Chris, this is a great posting, capping off a week of thought provoking comments. Just a brief reaction before I start teaching on Monday morning:

The philosophy of science approach is rather useful in understanding the miscommunication between the disciplines. I particularly appreciate the anecdote about the law prof’s NSF grant proposal. Woe befalls the social scientists that deigns to utter the phrase, "I will prove to you...!"

While I think there is more to the story than a Popperian framework suggests (e.g., different institutional expectations, both industrially and academically; different training), both social scientists and legal academics would be well served by sampling the other's wares.

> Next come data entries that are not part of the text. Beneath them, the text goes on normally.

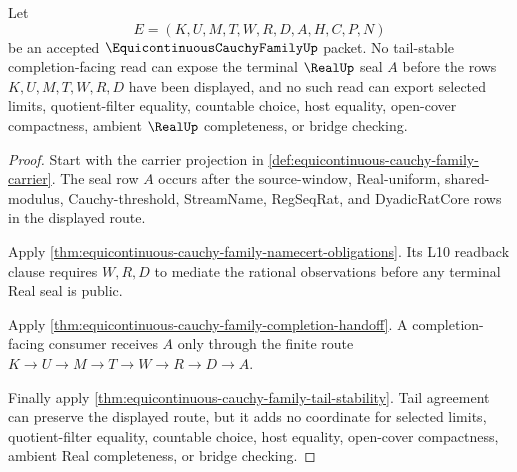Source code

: \begin{theorem}
\label{thm:equicontinuous-cauchy-family-real-seal-tail-nonescape}
Let
$$
E=(K,U,M,T,W,R,D,A,H,C,P,N)
$$
be an accepted $\EquicontinuousCauchyFamilyUp$ packet. No tail-stable completion-facing read can expose the terminal $\RealUp$ seal $A$ before the rows $K,U,M,T,W,R,D$ have been displayed, and no such read can export selected limits, quotient-filter equality, countable choice, host equality, open-cover compactness, ambient $\RealUp$ completeness, or bridge checking.
\end{theorem}
\begin{proof}
Start with the carrier projection in \autoref{def:equicontinuous-cauchy-family-carrier}. The seal row $A$ occurs after the source-window, Real-uniform, shared-modulus, Cauchy-threshold, StreamName, RegSeqRat, and DyadicRatCore rows in the displayed route.

Apply \autoref{thm:equicontinuous-cauchy-family-namecert-obligations}. Its L10 readback clause requires $W,R,D$ to mediate the rational observations before any terminal Real seal is public.

Apply \autoref{thm:equicontinuous-cauchy-family-completion-handoff}. A completion-facing consumer receives $A$ only through the finite route $K\to U\to M\to T\to W\to R\to D\to A$.

Finally apply \autoref{thm:equicontinuous-cauchy-family-tail-stability}. Tail agreement can preserve the displayed route, but it adds no coordinate for selected limits, quotient-filter equality, countable choice, host equality, open-cover compactness, ambient Real completeness, or bridge checking.
\end{proof}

Which brings me to ask the following: as we see law curricula adopting more and more social science classes, will we see social science departments adding more doctrinal courses? Will Pound and Langdell work their way into political science departments as Campbell and Stanley, and KKV have into the legal academy? Or will law contribute something else entirely? If the doctrinal future is indeed bright, I’d like to hear some suggestions on how the crossover might take place.

William Henderson


This was a really excellent post. And thanks for linking back to John Pfaff's April post (a "classic" from the early days of this blog), which included many thoughtful comments including your own. You also linked to Beth Mertz's initial NLR post, which discussed the possibility of a new wave of realism with greater emphasis and care placed on methods (I admit, this is my own spin since delineating "old" and "new" realism invites lots of debate.)

To my mind, these very thoughtful entries by guest bloggers provide a basis for articulating a more explicit theoretical framework. At some point in the near future, it might be worth attempting this formal exercise. I am not the most qualified to do this, but I might go first just to get the ball rolling.

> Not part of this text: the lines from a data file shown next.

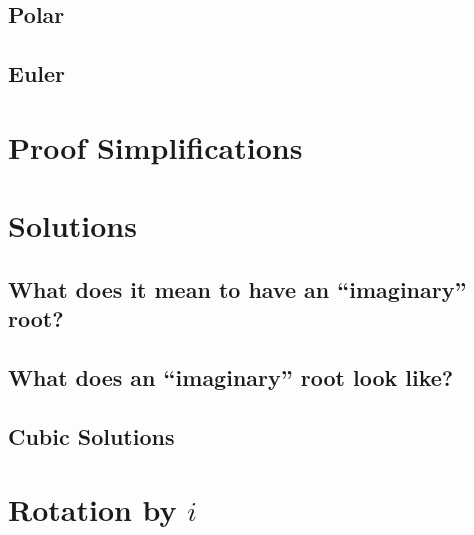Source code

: \documentclass[10pt]{article}
\begin{document}
\subsection*{Polar}
\label{subsec:polar}

\subsection*{Euler}
\label{subsec:euler}

\section*{Proof Simplifications}
\label{sec:pf}

\section*{Solutions}
\label{sec:sol}


\subsection*{What does it mean to have an ``imaginary'' root?}
\label{subsec:root}


\subsection*{What does an ``imaginary'' root look like?}
\label{subsec:look}


\subsection*{Cubic Solutions}
\label{subsec:cubic}

\section*{Rotation by $i$}
\label{sec:rot}
\end{document}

On that note, Tracey provides yet another conceptual framework--diagnostic science-- for thinking about the goals of ELS. Tracey's example of micro-level experimentation and observation really resonates with me. I would like to think about the future of interdisciplinary legal work as "applied social science"; in other words, a diagnostic and prescriptive approach to law and policy (since law is the primary mechanism of social control) with the social sciences providing the methodological rigor and a norm of *scientific* skepticism.

But hopefully I will riff on this later.

Many thanks for an excellent guest blogging stint.

Tracy Lightcap

Let me suggest a gloss on this post. I would add one more kind of science: diagnostic science. What I mean by this is disciplines built around using scientific principles to treat with particular cases or situations. The master template here, of course, is medicine, but other fields - forestry, some forms of engineering, geology - devote very substantial amounts of energy to these questions. Usually, these sciences have experimental or quasi-experimental divisions that focus in on the particulars of the needs of the front line, but general abstract research is usually left to more esoteric lines of inquiry.

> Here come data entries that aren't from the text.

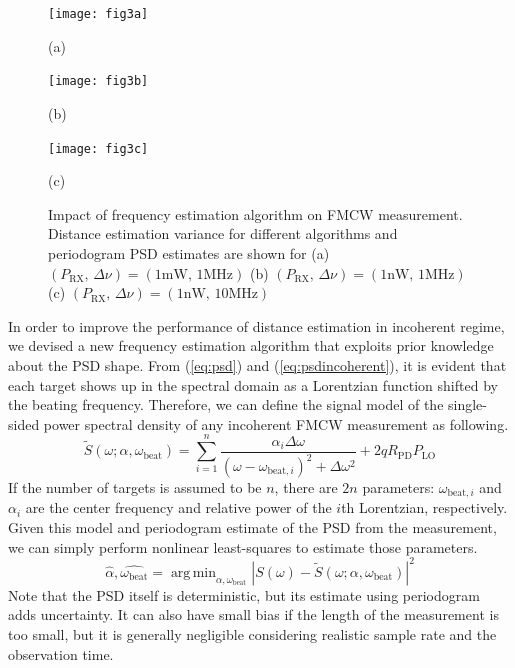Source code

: \documentclass{article}
\DeclareMathOperator*{\argmin}{arg\,min}
\begin{document}
\begin{figure}[t!]
\begin{minipage}[b]{1.0\linewidth}
  \centering
  \centerline{\texttt{[image: fig3a]}}
  \vspace{-0.5em}
  \centerline{(a)}\medskip
  \vspace{-0.5em}
\end{minipage}
\begin{minipage}[b]{1.0\linewidth}
  \centering
  \centerline{\texttt{[image: fig3b]}}
  \vspace{-0.5em}
  \centerline{(b)}\medskip
  \vspace{-0.5em}
\end{minipage}
\begin{minipage}[b]{1.0\linewidth}
  \centering
  \centerline{\texttt{[image: fig3c]}}
  \vspace{-0.5em}
  \centerline{(c)}\medskip
   \vspace{-1em}
\end{minipage}
\caption{Impact of frequency estimation algorithm on FMCW measurement. Distance estimation variance for different algorithms and periodogram PSD estimates are shown for (a) $(P_\text{RX},\,\Delta\nu)=(\text{1mW},\,\text{1MHz})$ (b) $(P_\text{RX},\,\Delta\nu)=(\text{1nW},\,\text{1MHz})$ (c) $(P_\text{RX},\,\Delta\nu)=(\text{1nW},\,\text{10MHz})$}
  \vspace{-1em}
\label{fig:res}
\end{figure}


In order to improve the performance of distance estimation in incoherent regime, we devised a new frequency estimation algorithm that exploits prior knowledge about the PSD shape. From (\ref{eq:psd}) and (\ref{eq:psdincoherent}), it is evident that each target shows up in the spectral domain as a Lorentzian function shifted by the beating frequency. Therefore, we can define the signal model of the single-sided power spectral density of any incoherent FMCW measurement as following.
\begin{equation}\label{eq:signalmodel}
\tilde{S}(\omega; \alpha, \omega_\text{beat}) = \sum_{i=1}^{n}{\frac{\alpha_i \Delta\omega}{(\omega-\omega_{\text{beat},i})^2+\Delta\omega^2}}+2qR_\text{PD}P_\text{LO}
\end{equation}
If the number of targets is assumed to be $n$, there are $2n$ parameters: $\omega_{\text{beat},i}$ and $\alpha_i$ are the center frequency and relative power of the $i$th Lorentzian, respectively. Given this model and periodogram estimate of the PSD from the measurement, we can simply perform nonlinear least-squares  to estimate those parameters. 
\begin{equation}\label{eq:nls}
\hat{\alpha},\hat{\omega_\text{beat}} = \argmin_{\alpha,\omega_\text{beat}}{\left|S(\omega)-\tilde{S}(\omega; \alpha, \omega_\text{beat})\right|^2}
\end{equation}
Note that the PSD itself is deterministic, but its estimate using periodogram adds uncertainty. It can also have small bias if the length of the measurement is too small, but it is generally negligible considering realistic sample rate and the observation time.
\end{document}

I think it would profit us to think of the relationship of legal and social science collaborations in this way. The differences Dr. Zorn refers to are very real and are unlikely to be bridged without a recognition of the diagnostic endeavor the law actually is. If both sides of the divide could see that they are at about the stage that medicine and, say, chemistry were in the 1860's (i.e. wary recognition that both sides have something to say to each other, but neither willing to change yet) we might make some progress. That'll be hard, but not impossible.